Not Too Sweet

The book has arrived, and the result was an immediate and dramatic improvement in the weather. So that’s the end of that tedious story, at last.

But this piece brought a little of my colour back, even before I opened the mailbox at midday (the post comes late around here).

Among those who decline to show the caricatures, only one, the Boston Phoenix, has been forthright enough to admit that its editors made the decision “out of fear of retaliation from the international brotherhood of radical and bloodthirsty Islamists who seek to impose their will on those who do not believe as they do. This is, frankly, our primary reason for not publishing any of the images in question. Simply stated, we are being terrorized, and as deeply as we believe in the principles of free speech and a free press, we could not in good conscience place the men and women who work at the Phoenix and its related companies in physical jeopardy.”

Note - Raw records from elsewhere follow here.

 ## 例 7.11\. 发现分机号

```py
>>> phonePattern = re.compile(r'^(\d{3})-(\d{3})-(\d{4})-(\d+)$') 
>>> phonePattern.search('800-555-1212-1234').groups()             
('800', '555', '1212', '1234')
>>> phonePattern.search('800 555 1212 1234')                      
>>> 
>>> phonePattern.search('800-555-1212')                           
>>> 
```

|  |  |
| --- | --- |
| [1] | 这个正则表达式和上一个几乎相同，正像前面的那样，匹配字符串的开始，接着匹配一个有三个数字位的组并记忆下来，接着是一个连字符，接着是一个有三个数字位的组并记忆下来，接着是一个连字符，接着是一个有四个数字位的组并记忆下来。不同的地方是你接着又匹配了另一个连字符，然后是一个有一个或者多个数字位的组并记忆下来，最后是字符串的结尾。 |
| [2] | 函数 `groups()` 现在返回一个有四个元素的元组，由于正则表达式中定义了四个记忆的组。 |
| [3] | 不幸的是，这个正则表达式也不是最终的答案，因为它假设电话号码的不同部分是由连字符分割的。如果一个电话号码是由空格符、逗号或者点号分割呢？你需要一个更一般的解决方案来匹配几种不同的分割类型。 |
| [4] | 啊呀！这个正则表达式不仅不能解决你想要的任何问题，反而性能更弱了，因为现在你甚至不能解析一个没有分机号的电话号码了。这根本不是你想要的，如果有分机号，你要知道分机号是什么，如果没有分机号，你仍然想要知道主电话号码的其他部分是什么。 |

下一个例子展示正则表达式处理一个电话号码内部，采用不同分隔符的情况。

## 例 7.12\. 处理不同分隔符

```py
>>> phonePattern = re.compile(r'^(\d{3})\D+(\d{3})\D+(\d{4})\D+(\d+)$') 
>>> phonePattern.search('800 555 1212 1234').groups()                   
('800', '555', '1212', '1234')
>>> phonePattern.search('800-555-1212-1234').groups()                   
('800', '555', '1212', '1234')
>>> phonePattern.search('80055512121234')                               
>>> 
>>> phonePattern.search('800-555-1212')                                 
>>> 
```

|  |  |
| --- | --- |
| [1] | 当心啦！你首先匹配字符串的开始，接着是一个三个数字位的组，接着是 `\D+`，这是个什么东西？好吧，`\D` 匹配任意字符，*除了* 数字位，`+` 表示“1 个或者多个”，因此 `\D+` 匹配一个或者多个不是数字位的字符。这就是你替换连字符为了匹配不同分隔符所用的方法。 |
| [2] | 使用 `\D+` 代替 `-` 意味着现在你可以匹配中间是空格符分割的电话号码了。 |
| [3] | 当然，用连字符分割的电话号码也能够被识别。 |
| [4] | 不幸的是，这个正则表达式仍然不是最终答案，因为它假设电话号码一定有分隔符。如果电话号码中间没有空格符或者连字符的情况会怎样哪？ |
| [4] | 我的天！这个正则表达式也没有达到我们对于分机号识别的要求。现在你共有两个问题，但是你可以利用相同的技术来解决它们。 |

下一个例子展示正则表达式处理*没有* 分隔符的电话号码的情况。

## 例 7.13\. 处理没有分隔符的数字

Well there you go. I’ve been thinking that all along. I wouldn’t mind so much all this self-censorship if the self-censorers just said ‘we won’t publish them because we’re scared’ instead of all the sinister bilge about being thenthitive. Just for one thing, with the first explanation, everybody is clear that that’s not a good situation, that no one should be pleased and happy about it, whereas with the second, all too many people are pleased – and say they are pleased, and throw little parties to prove it – that everyone is getting more thenthitive. The first situation will not persuade many people that self-censorship is a good thing; the second will.

…what’s at work here is not the Muslim street’s spontaneous revulsion against sacrilege but a calculated campaign of manipulation by European Islamists and self-interested Middle Eastern governments. If the images first published in Jyllands-Posten last September are so inherently offensive that they cannot be viewed in any context, why did Danish Muslims distribute them across an Islamic world that seldom looks at Copenhagen newspapers? As Bernard-Henri Levy wrote this week, we have here a case of “self-inflicted blasphemy.” Then there’s the question of why there was no reaction whatsoever when Al Fagr, one of Egypt’s largest newspapers, published these cartoons on its front page Oct. 17 – that’s right, four months ago – during Ramadan…Thursday, CNN broadcast a story on how common anti-Semitic caricatures are in the Arab press and illustrated it with – you guessed it – one virulently anti-Semitic cartoon after another. As the segment concluded, Wolf Blitzer looked into the camera and piously explained that while CNN had decided as a matter of policy not to broadcast any image of Muhammad, telling the story of anti-Semitism in the Arab press required showing those caricatures. He didn’t even blush.

Incoherent? Double standards? Oh, surely not! No, it’s pure sensitivity; really it is.

Aamer Ahmed Khan takes a look at some hidden meanings and agendas in Pakistan.

Pakistan’s religious parties, who had been calling for mass demonstrations against the cartoons since the controversy first flared up, have disowned the violence. But they have stopped well short of a categorical condemnation of the rioters while vowing to continue with their “peaceful protests”…Most of the vehicles set alight were motorbikes, which are owned mostly by lower middle class people. Such targets have nothing to do with the cartoons but have historically been the target of choice for religious activists whenever they have had a reason to take to the streets. Why motorbikes and cars? Because they are readily available – parked on roadsides and unprotected – burn easily and provide the media with fiery images.

Right. Same way, if you’re going to rob somebody, it’s cleverer to rob somebody small and weak who won’t hurt you, rather than somebody big and strong and heavily-armed, who will. If you’re going to rape somebody, you wait until there’s no one around to help her. It’s only sensible.

Attacking such properties makes for a powerful statement of the cultural agenda pursued by almost every Pakistani religious organisation…Pakistani observers point out that while the protests may have done little to bring the alleged blasphemers under pressure they have certainly conveyed the destructive potential of injured religious sentiment to the outside world…Pakistan’s religious leadership may not be averse to the idea of demonstrating to the world that Pakistanis remain a deeply religious people despite Gen Musharraf’s liberal rhetoric. And if demonstrating this requires arson and looting, it may be a small price in the mind of the country’s religious leadership for emphasising an orthodox cultural agenda which has been under consistent pressure since the September 2001 attacks on the US.

Which should remind the sensitive types, yet again, that Muslims (excuse me, ‘the Muslim community’) don’t all think alike, and that religious zealots don’t speak for all Muslims, much less all people who live in majority-Muslim countries such as Pakistan or Indonesia. They don’t speak for everyone any more than Pat Robertson speaks for me just because we’re both part of the US community. The sensitive types need to realize that religious zealots scare the hell out of a lot of people, including people who are also Muslim, but not so conservative about it as the motorbike-burners. Pay attention, now, sensitives. Take notes.